[Excerpts from a dataset]
━━━
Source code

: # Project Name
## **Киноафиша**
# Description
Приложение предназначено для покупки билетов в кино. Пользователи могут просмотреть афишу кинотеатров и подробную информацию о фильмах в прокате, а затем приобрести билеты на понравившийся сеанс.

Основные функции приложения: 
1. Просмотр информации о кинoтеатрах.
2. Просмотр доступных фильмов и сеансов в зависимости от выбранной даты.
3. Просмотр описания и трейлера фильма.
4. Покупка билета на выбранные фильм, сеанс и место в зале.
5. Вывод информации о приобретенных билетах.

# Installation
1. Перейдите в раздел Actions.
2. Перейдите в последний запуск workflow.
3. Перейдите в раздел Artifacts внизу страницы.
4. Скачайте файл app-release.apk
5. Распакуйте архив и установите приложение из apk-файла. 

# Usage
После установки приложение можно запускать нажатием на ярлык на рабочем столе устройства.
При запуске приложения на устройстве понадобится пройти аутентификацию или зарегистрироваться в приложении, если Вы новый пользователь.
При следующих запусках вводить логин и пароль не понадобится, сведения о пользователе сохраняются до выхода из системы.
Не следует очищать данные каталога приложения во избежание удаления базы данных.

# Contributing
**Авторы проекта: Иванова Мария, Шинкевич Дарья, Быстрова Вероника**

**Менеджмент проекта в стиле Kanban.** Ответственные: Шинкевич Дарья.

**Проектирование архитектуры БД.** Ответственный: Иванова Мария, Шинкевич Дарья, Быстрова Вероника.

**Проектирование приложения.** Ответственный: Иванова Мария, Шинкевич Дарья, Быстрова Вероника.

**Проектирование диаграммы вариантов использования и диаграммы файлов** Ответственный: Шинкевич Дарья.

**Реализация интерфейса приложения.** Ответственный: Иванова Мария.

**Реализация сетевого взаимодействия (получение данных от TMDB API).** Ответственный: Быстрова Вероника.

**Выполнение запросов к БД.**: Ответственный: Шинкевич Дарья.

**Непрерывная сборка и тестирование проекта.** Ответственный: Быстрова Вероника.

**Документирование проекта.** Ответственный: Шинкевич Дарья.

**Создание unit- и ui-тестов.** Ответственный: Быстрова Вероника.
━━━
Work to be completed
Return each line from the data where the string "раздел" can be found.

Answer for the task
1. Перейдите в раздел Actions.
3. Перейдите в раздел Artifacts внизу страницы.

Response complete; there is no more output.